EXERCISE OBJECTIVE ▸ Below are the records; print them again exactly and omit the pictures.

Plain-text document sources
• • •

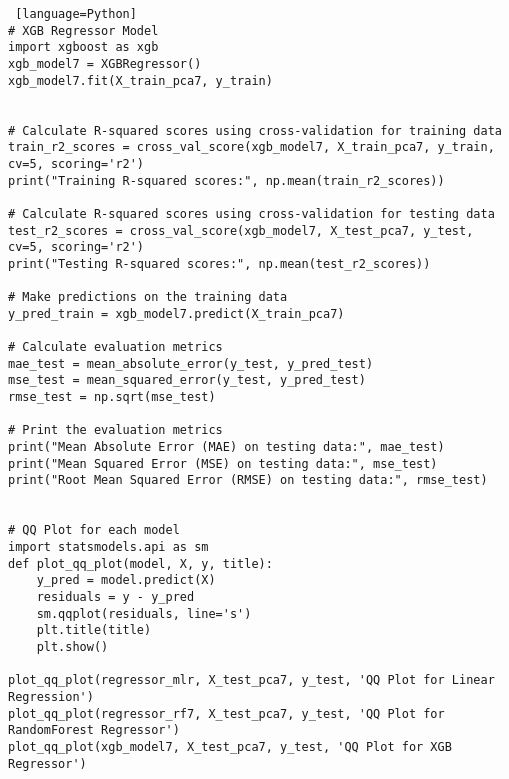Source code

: \documentclass[12pt, a4paper,oneside]{book}
\numberwithin{equation}{section}
\begin{document}
\begin{lstlisting} [language=Python]
# XGB Regressor Model
import xgboost as xgb
xgb_model7 = XGBRegressor()
xgb_model7.fit(X_train_pca7, y_train)


# Calculate R-squared scores using cross-validation for training data
train_r2_scores = cross_val_score(xgb_model7, X_train_pca7, y_train, cv=5, scoring='r2')
print("Training R-squared scores:", np.mean(train_r2_scores))

# Calculate R-squared scores using cross-validation for testing data
test_r2_scores = cross_val_score(xgb_model7, X_test_pca7, y_test, cv=5, scoring='r2')
print("Testing R-squared scores:", np.mean(test_r2_scores))

# Make predictions on the training data
y_pred_train = xgb_model7.predict(X_train_pca7)

# Calculate evaluation metrics
mae_test = mean_absolute_error(y_test, y_pred_test)
mse_test = mean_squared_error(y_test, y_pred_test)
rmse_test = np.sqrt(mse_test)

# Print the evaluation metrics
print("Mean Absolute Error (MAE) on testing data:", mae_test)
print("Mean Squared Error (MSE) on testing data:", mse_test)
print("Root Mean Squared Error (RMSE) on testing data:", rmse_test)


# QQ Plot for each model
import statsmodels.api as sm
def plot_qq_plot(model, X, y, title):
    y_pred = model.predict(X)
    residuals = y - y_pred
    sm.qqplot(residuals, line='s')
    plt.title(title)
    plt.show()
 
plot_qq_plot(regressor_mlr, X_test_pca7, y_test, 'QQ Plot for Linear Regression')
plot_qq_plot(regressor_rf7, X_test_pca7, y_test, 'QQ Plot for RandomForest Regressor')
plot_qq_plot(xgb_model7, X_test_pca7, y_test, 'QQ Plot for XGB Regressor')







\end{lstlisting}
\end{document}
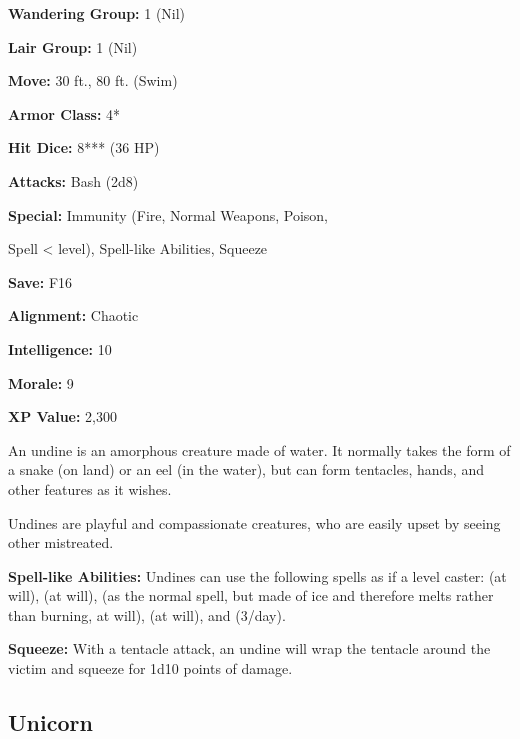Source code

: \begin{multicols*}{2}
{\textbf{Wandering Group:} 1 (Nil)

\textbf{Lair Group:} 1 (Nil)

\textbf{Move:} 30 ft., 80 ft. (Swim)

\textbf{Armor Class:} 4*

\textbf{Hit Dice:} 8*** (36 HP)

\textbf{Attacks:} Bash (2d8)

\textbf{Special:} Immunity (Fire, Normal Weapons, Poison, 

Spell <  level), Spell-like Abilities, Squeeze

\textbf{Save:} F16

\textbf{Alignment:} Chaotic

\textbf{Intelligence:} 10

\textbf{Morale:} 9

\textbf{XP Value:} 2,300}

An undine is an amorphous creature made of water. It normally takes the form of a snake (on land) or an eel (in the water), but can form tentacles, hands, and other features as it wishes.

Undines are playful and compassionate creatures, who are easily upset by seeing other mistreated.

\textbf{Spell-like Abilities:} Undines can use the following spells as if a  level caster:  (at will),  (at will),  (as the normal spell, but made of ice and therefore melts rather than burning, at will),  (at will), and  (3/day).

\textbf{Squeeze:} With a tentacle attack, an undine will wrap the tentacle around the victim and squeeze for 1d10 points of damage.

\subsection{Unicorn}
\end{multicols*}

• • •

RESPONSE BOX ▸
Source code

: \documentclass[12pt, a4paper,oneside]{book}
\numberwithin{equation}{section}
\begin{document}
\begin{lstlisting} [language=Python]
# XGB Regressor Model
import xgboost as xgb
xgb_model7 = XGBRegressor()
xgb_model7.fit(X_train_pca7, y_train)


# Calculate R-squared scores using cross-validation for training data
train_r2_scores = cross_val_score(xgb_model7, X_train_pca7, y_train, cv=5, scoring='r2')
print("Training R-squared scores:", np.mean(train_r2_scores))

# Calculate R-squared scores using cross-validation for testing data
test_r2_scores = cross_val_score(xgb_model7, X_test_pca7, y_test, cv=5, scoring='r2')
print("Testing R-squared scores:", np.mean(test_r2_scores))

# Make predictions on the training data
y_pred_train = xgb_model7.predict(X_train_pca7)

# Calculate evaluation metrics
mae_test = mean_absolute_error(y_test, y_pred_test)
mse_test = mean_squared_error(y_test, y_pred_test)
rmse_test = np.sqrt(mse_test)

# Print the evaluation metrics
print("Mean Absolute Error (MAE) on testing data:", mae_test)
print("Mean Squared Error (MSE) on testing data:", mse_test)
print("Root Mean Squared Error (RMSE) on testing data:", rmse_test)


# QQ Plot for each model
import statsmodels.api as sm
def plot_qq_plot(model, X, y, title):
    y_pred = model.predict(X)
    residuals = y - y_pred
    sm.qqplot(residuals, line='s')
    plt.title(title)
    plt.show()
 
plot_qq_plot(regressor_mlr, X_test_pca7, y_test, 'QQ Plot for Linear Regression')
plot_qq_plot(regressor_rf7, X_test_pca7, y_test, 'QQ Plot for RandomForest Regressor')
plot_qq_plot(xgb_model7, X_test_pca7, y_test, 'QQ Plot for XGB Regressor')







\end{lstlisting}
\end{document}
Source code

: \begin{multicols*}{2}
{\textbf{Wandering Group:} 1 (Nil)

\textbf{Lair Group:} 1 (Nil)

\textbf{Move:} 30 ft., 80 ft. (Swim)

\textbf{Armor Class:} 4*

\textbf{Hit Dice:} 8*** (36 HP)

\textbf{Attacks:} Bash (2d8)

\textbf{Special:} Immunity (Fire, Normal Weapons, Poison, 

Spell <  level), Spell-like Abilities, Squeeze

\textbf{Save:} F16

\textbf{Alignment:} Chaotic

\textbf{Intelligence:} 10

\textbf{Morale:} 9

\textbf{XP Value:} 2,300}

An undine is an amorphous creature made of water. It normally takes the form of a snake (on land) or an eel (in the water), but can form tentacles, hands, and other features as it wishes.

Undines are playful and compassionate creatures, who are easily upset by seeing other mistreated.

\textbf{Spell-like Abilities:} Undines can use the following spells as if a  level caster:  (at will),  (at will),  (as the normal spell, but made of ice and therefore melts rather than burning, at will),  (at will), and  (3/day).

\textbf{Squeeze:} With a tentacle attack, an undine will wrap the tentacle around the victim and squeeze for 1d10 points of damage.

\subsection{Unicorn}
\end{multicols*}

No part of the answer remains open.